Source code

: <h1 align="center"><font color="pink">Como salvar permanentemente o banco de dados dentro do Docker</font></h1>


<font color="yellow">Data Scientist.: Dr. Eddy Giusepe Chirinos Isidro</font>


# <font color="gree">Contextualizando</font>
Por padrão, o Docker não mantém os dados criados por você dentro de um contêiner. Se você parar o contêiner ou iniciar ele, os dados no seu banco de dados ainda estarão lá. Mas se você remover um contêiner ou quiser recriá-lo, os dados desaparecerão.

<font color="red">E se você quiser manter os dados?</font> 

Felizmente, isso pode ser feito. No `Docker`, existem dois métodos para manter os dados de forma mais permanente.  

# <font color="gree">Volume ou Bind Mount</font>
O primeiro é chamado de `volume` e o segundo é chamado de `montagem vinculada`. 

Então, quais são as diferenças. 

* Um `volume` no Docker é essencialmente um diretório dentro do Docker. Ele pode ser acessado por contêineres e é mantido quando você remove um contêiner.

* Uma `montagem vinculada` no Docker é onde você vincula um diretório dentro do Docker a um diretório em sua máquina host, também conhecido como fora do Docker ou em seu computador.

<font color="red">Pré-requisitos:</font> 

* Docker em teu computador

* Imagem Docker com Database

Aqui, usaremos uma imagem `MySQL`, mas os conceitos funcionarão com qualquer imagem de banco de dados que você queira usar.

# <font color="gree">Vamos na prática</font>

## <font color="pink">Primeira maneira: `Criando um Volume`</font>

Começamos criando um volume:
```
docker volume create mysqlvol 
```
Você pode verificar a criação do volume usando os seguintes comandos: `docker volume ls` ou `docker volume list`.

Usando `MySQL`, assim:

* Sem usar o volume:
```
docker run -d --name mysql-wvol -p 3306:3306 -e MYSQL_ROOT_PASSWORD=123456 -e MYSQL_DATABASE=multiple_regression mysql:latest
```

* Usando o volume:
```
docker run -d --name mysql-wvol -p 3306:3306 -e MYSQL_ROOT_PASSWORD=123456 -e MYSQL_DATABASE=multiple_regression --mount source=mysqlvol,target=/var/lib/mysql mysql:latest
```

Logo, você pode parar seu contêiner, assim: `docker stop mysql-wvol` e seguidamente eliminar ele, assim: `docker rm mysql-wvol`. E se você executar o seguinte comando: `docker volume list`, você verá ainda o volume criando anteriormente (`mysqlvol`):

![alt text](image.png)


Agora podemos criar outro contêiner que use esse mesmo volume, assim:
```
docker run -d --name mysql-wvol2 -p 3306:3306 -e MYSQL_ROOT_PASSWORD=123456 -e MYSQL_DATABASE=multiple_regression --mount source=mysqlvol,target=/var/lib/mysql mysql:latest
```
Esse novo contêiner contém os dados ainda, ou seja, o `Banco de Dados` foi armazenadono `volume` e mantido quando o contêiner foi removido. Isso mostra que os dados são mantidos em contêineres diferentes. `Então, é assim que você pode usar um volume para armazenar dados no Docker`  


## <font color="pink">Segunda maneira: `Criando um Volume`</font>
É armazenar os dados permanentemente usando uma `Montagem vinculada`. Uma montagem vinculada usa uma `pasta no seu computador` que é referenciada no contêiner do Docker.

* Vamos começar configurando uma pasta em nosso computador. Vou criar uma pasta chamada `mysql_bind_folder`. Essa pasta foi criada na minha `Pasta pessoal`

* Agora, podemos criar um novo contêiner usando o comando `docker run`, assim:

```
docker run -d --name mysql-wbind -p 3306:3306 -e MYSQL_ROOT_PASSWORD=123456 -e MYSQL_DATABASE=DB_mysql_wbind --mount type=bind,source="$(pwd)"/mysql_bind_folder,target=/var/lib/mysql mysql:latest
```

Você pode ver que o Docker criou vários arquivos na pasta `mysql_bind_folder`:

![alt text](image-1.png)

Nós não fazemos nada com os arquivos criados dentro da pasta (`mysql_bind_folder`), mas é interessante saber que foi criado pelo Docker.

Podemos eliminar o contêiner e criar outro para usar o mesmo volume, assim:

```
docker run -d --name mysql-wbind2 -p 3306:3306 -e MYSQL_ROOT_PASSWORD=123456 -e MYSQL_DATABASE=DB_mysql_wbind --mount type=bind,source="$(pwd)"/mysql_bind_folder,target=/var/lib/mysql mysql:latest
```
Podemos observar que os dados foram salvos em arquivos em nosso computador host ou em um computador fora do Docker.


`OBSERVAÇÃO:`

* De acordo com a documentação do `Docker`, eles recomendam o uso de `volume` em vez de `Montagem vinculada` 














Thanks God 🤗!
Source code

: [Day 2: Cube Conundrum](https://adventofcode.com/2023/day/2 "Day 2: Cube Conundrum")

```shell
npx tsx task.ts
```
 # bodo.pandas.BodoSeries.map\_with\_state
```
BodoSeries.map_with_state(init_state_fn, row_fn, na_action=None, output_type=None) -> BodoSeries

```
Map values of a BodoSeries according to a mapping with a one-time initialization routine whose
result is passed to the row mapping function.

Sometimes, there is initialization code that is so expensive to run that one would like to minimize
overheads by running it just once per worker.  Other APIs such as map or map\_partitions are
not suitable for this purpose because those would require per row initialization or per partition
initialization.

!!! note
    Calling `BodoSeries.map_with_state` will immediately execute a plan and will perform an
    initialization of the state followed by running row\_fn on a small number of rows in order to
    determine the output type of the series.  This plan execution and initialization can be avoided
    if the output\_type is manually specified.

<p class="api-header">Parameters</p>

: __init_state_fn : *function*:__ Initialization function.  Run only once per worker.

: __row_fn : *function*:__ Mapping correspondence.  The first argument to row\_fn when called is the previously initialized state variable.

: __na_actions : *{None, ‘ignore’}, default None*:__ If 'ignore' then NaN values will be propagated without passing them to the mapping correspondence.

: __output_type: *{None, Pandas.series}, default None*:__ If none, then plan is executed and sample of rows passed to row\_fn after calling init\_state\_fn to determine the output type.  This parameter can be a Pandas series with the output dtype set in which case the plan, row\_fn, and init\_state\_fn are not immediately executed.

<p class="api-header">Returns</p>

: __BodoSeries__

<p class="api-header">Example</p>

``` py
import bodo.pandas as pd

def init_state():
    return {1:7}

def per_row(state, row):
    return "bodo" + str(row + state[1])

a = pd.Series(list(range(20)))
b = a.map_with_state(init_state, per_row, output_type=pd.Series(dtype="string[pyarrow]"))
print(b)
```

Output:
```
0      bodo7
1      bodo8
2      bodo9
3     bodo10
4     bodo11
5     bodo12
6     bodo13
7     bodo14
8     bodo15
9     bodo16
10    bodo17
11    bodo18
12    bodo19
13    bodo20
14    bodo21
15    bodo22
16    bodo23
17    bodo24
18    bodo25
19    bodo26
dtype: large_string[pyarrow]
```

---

**WORK ORDER**
Write down again, exactly as given, only the lines above that fall from the line with "Thanks God 🤗!" to the line with "the mapping correspondence.", inclusive.

**WRITTEN ANSWER**
Thanks God 🤗!
Source code

: [Day 2: Cube Conundrum](https://adventofcode.com/2023/day/2 "Day 2: Cube Conundrum")

```shell
npx tsx task.ts
```
 # bodo.pandas.BodoSeries.map\_with\_state
```
BodoSeries.map_with_state(init_state_fn, row_fn, na_action=None, output_type=None) -> BodoSeries

```
Map values of a BodoSeries according to a mapping with a one-time initialization routine whose
result is passed to the row mapping function.

Sometimes, there is initialization code that is so expensive to run that one would like to minimize
overheads by running it just once per worker.  Other APIs such as map or map\_partitions are
not suitable for this purpose because those would require per row initialization or per partition
initialization.

!!! note
    Calling `BodoSeries.map_with_state` will immediately execute a plan and will perform an
    initialization of the state followed by running row\_fn on a small number of rows in order to
    determine the output type of the series.  This plan execution and initialization can be avoided
    if the output\_type is manually specified.

<p class="api-header">Parameters</p>

: __init_state_fn : *function*:__ Initialization function.  Run only once per worker.

: __row_fn : *function*:__ Mapping correspondence.  The first argument to row\_fn when called is the previously initialized state variable.

: __na_actions : *{None, ‘ignore’}, default None*:__ If 'ignore' then NaN values will be propagated without passing them to the mapping correspondence.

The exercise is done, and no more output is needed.